Le 25 mai 2023, la ministre des Transports a présenté le Projet de loi 22 : Loi concernant l’expropriation visant à remplacer la Loi sur l’expropriation de 1973. L’intention du gouvernement est de moderniser et transformer le cadre procédural de l’acquisition forcée de propriétés privées pour la réalisation de fins publiques, souvent par les villes, et les règles de fixation des indemnités aux propriétaires. Ainsi, par son Projet de loi 22, le gouvernement propose une refonte majeure du droit applicable.

À cet égard, l’introduction du concept de « valeur marchande » a fait grand bruit. Ce changement a été perçu comme une victoire par le milieu municipal et comme un recul du droit des propriétaires d’être indemnisés pour la valeur réelle actuelle et non pour la valeur potentielle de leurs propriétés.

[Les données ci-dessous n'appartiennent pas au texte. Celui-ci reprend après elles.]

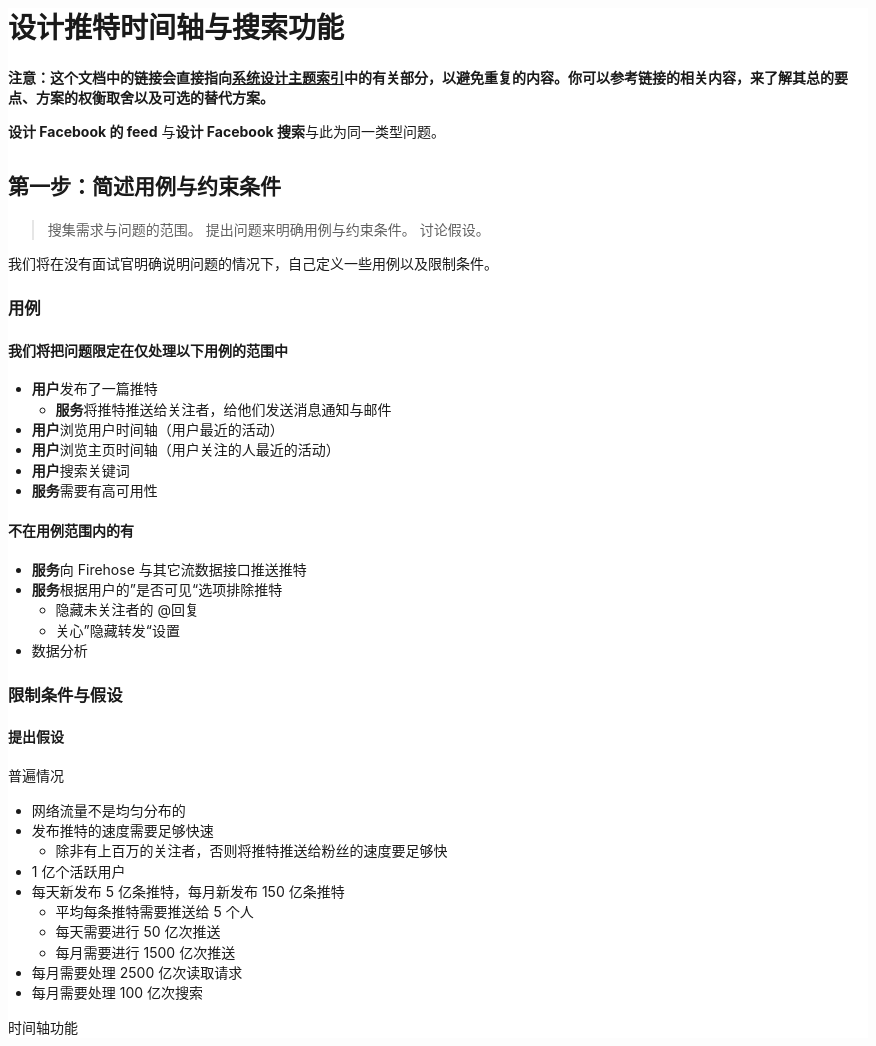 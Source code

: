# 设计推特时间轴与搜索功能

**注意：这个文档中的链接会直接指向[系统设计主题索引](https://github.com/donnemartin/system-design-primer/blob/master/README-zh-Hans.md#系统设计主题的索引)中的有关部分，以避免重复的内容。你可以参考链接的相关内容，来了解其总的要点、方案的权衡取舍以及可选的替代方案。**

**设计 Facebook 的 feed** 与**设计 Facebook 搜索**与此为同一类型问题。

## 第一步：简述用例与约束条件

> 搜集需求与问题的范围。
> 提出问题来明确用例与约束条件。
> 讨论假设。

我们将在没有面试官明确说明问题的情况下，自己定义一些用例以及限制条件。

### 用例

#### 我们将把问题限定在仅处理以下用例的范围中

* **用户**发布了一篇推特
    * **服务**将推特推送给关注者，给他们发送消息通知与邮件
* **用户**浏览用户时间轴（用户最近的活动）
* **用户**浏览主页时间轴（用户关注的人最近的活动）
* **用户**搜索关键词
* **服务**需要有高可用性

#### 不在用例范围内的有

* **服务**向 Firehose 与其它流数据接口推送推特
* **服务**根据用户的”是否可见“选项排除推特
    * 隐藏未关注者的 @回复
    * 关心”隐藏转发“设置
* 数据分析

### 限制条件与假设

#### 提出假设

普遍情况

* 网络流量不是均匀分布的
* 发布推特的速度需要足够快速
    * 除非有上百万的关注者，否则将推特推送给粉丝的速度要足够快
* 1 亿个活跃用户
* 每天新发布 5 亿条推特，每月新发布 150 亿条推特
    * 平均每条推特需要推送给 5 个人
    * 每天需要进行 50 亿次推送
    * 每月需要进行 1500 亿次推送
* 每月需要处理 2500 亿次读取请求
* 每月需要处理 100 亿次搜索

时间轴功能
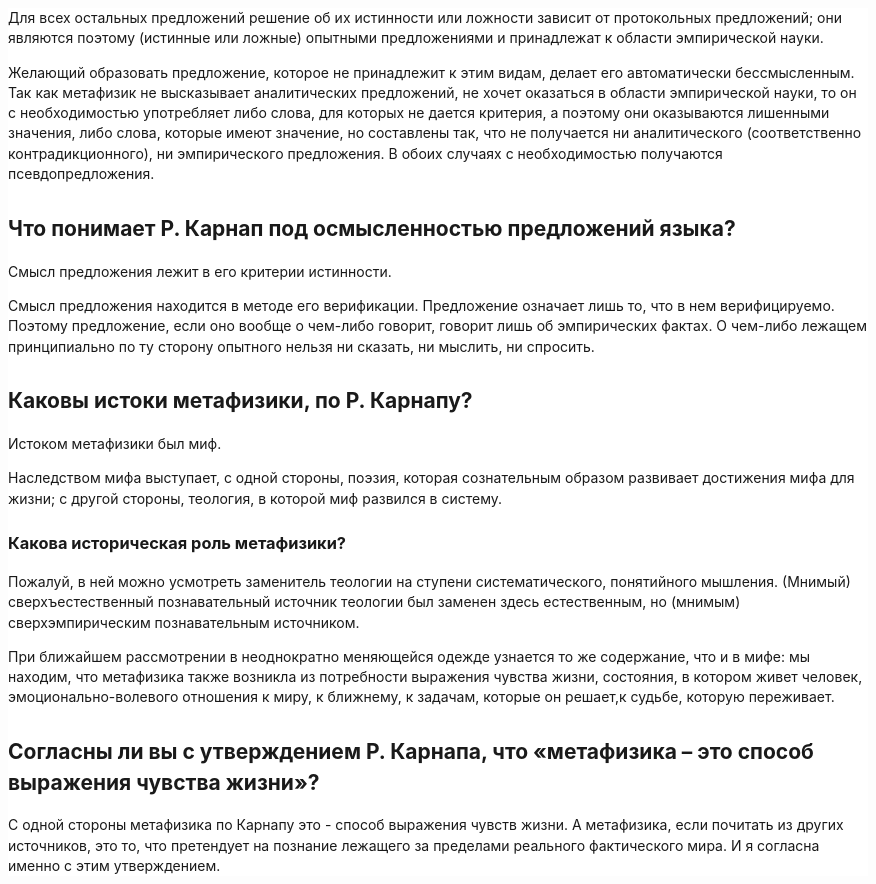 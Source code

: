Для всех остальных предложений решение об их истинности или ложности зависит от протокольных предложений; они являются поэтому (истинные или ложные) опытными предложениями и принадлежат к области эмпирической науки.

Желающий образовать предложение, которое не принадлежит к этим видам, делает его автоматически бессмысленным. Так как метафизик не высказывает аналитических предложений, не хочет оказаться в области эмпирической науки, то он с необходимостью употребляет либо слова, для которых не дается критерия, а поэтому они оказываются лишенными значения, либо слова, которые имеют значение, но составлены так, что не получается ни аналитического (соответственно контрадикционного), ни эмпирического предложения. В обоих случаях с необходимостью получаются псевдопредложения.

## Что понимает Р. Карнап под осмысленностью предложений языка?
Смысл предложения лежит в его критерии истинности.

Смысл предложения находится в методе его верификации. Предложение означает лишь то, что в нем верифицируемо. Поэтому предложение, если оно вообще о чем-либо говорит, говорит лишь об эмпирических фактах. О чем-либо лежащем принципиально по ту сторону опытного нельзя ни сказать, ни мыслить, ни спросить.

## Каковы истоки метафизики, по Р. Карнапу?
Истоком метафизики был миф.

Наследством мифа выступает, с одной стороны, поэзия, которая сознательным образом развивает достижения мифа для жизни; с другой стороны, теология, в которой миф развился в систему.

### Какова историческая роль метафизики?
Пожалуй, в ней можно усмотреть заменитель теологии на ступени систематического, понятийного мышления. (Мнимый) сверхъестественный познавательный источник теологии был заменен здесь естественным, но (мнимым) сверхэмпирическим познавательным источником.

При ближайшем рассмотрении в неоднократно меняющейся одежде узнается то же содержание, что и в мифе: мы находим, что метафизика также возникла из потребности выражения чувства жизни, состояния, в котором живет человек, эмоционально-волевого отношения к миру, к ближнему, к задачам, которые он решает,к судьбе, которую переживает.

## Согласны ли вы с утверждением Р. Карнапа, что «метафизика – это способ выражения чувства жизни»?
С одной стороны метафизика по Карнапу это  -  способ  выражения чувств жизни. А метафизика,  если почитать из других источников,  это то, что претендует на познание лежащего за пределами реального фактического мира. И я согласна именно с этим утверждением.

Quoiqu’il soit prématuré d’anticiper l’impact à venir des changements complexes mis de l’avant par le Projet de loi 22, nous pouvons déjà tenter d’en baliser la portée.

Indemnité – des règles détaillées qui vont au-delà de la distinction entre la valeur marchande et la valeur au propriétaire

À première vue, le Projet de loi 22 propose que les indemnités aux propriétaires expropriés soient basées sur les valeurs marchandes des propriétés et non sur leurs « valeurs aux propriétaires », tel que prévu depuis au moins 1973.

Ce faisant, le Projet de loi 22 semble exaucer le souhait mainte fois répété des villes, qui cherchent, sans surprise, à réduire les indemnités versées pour les expropriations sur leurs territoires.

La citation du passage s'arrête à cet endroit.